Thereupon Vaidehī saw Buddha Amitāyus and approached the World-Honoured One, and made obeisance to him, touching his feet, and spoke to him as follows:

'Exalted One! I am now able, by the power of Buddha, to see Buddha Amitāyus together with the two Bodhisattvas. But how shall all the beings of the future meditate on Buddha Amitāyus and the two Bodhisattvas?'

16. The Buddha answered:

'Those who wish to meditate on that Buddha ought first to direct their thought as follows:

form the perception of a lotus-flower on a ground of seven jewels, each leaf of that lotus exhibits the colours of a hundred jewels, and has eighty-four thousand veins, just like heavenly pictures; each vein possesses eighty-four thousand rays, of which each can be clearly seen.

Every small leaf and flower is two hundred and fifty yojanas in length and the same measurement in breadth.

Each lotus-flower possesses eighty-four thousand leaves, each leaf has the kingly pearls to the number of a hundred million, as ornaments for illumination; each pearl shoots out a thousand rays like bright canopies.

The surface of the ground is entirely covered by a mixture of seven jewels. There is a tower built of the gems which are like those that are fastened on Śakra's head.

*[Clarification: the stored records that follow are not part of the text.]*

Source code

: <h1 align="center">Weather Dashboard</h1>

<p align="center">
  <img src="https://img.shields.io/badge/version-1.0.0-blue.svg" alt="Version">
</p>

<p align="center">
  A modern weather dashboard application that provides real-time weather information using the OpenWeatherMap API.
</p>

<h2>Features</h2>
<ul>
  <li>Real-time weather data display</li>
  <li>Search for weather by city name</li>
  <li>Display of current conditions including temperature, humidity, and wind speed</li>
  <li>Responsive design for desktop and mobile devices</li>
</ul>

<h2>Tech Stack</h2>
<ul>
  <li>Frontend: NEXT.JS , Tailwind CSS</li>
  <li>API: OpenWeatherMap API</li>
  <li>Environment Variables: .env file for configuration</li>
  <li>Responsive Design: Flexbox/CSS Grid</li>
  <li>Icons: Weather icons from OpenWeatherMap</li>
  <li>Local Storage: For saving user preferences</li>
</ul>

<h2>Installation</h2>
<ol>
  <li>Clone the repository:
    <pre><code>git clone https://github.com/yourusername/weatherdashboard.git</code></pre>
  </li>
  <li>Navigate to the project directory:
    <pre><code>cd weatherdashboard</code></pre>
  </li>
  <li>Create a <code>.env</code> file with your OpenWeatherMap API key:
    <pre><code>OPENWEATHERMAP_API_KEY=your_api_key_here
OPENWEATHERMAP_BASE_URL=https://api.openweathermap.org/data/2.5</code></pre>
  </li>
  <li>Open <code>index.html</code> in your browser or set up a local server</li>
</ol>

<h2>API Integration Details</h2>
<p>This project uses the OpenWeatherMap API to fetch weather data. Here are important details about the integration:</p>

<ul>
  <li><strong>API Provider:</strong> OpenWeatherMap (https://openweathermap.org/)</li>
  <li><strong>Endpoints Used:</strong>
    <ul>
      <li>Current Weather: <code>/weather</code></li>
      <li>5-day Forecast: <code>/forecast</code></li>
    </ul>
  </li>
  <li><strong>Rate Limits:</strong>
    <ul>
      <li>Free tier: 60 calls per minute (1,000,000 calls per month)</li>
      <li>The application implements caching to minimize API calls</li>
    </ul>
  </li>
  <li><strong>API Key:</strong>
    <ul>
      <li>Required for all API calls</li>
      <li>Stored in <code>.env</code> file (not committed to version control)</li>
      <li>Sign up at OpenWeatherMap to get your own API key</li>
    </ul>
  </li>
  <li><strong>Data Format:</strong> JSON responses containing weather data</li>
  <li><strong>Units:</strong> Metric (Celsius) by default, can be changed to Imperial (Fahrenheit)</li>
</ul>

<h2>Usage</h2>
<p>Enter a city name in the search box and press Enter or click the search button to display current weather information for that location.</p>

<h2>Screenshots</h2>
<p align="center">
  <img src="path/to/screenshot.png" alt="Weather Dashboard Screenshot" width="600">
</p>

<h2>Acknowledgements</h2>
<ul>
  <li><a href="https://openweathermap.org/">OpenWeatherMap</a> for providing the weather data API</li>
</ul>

It is inlaid and decked with eighty thousand diamonds, Kimśuka jewels, Brahma-mani and excellent pearl nets.

'On that tower there are miraculously found four posts with jewelled banners; each banner looks like a hundred thousand million Śumeru mountains.

'The jewelled veil over these banners is like that of the celestial palace of Yama, illuminated with five hundred million excellent jewels,

each jewel has eighty-four thousand rays, each ray has various golden colours to the number of eighty-four thousand, each golden colour covers the whole jewelled soil, it changes and is transformed at various places, every now and then exhibiting various appearances;

now it becomes a diamond tower, now a pearl net, again clouds of mixed flowers, freely changing its manifestation in the ten directions it exhibits the state of Buddha -- such is the perception of the flowery throne, and it is the Seventh Meditation.'

Buddha, turning to Ānanda, said:

'These excellent flowers were created originally by the power of the prayer of Bhikkhu, Dharmakāra. All who wish to exercise the remembrance of that Buddha ought first to form the perception of that flowery throne.

When engaged in it one ought not to perceive vaguely, but fix the mind upon each detail separately. Leaf, jewel, ray, tower, and banner should be clear and distinct, just as one sees the image of one's own face in a mirror.

When one has achieved this perception, the sins which would produce births and deaths during fifty thousand kalpas are expiated, and he is one who will most assuredly be born in the World of Highest Happiness.

17. 'When you have perceived this, you should next perceive Buddha himself.

Do you ask how?

Every Buddha Tathagata is one whose spiritual body is the principle of nature (Dharmadhātu-kaya), so that he may enter into the mind of any beings.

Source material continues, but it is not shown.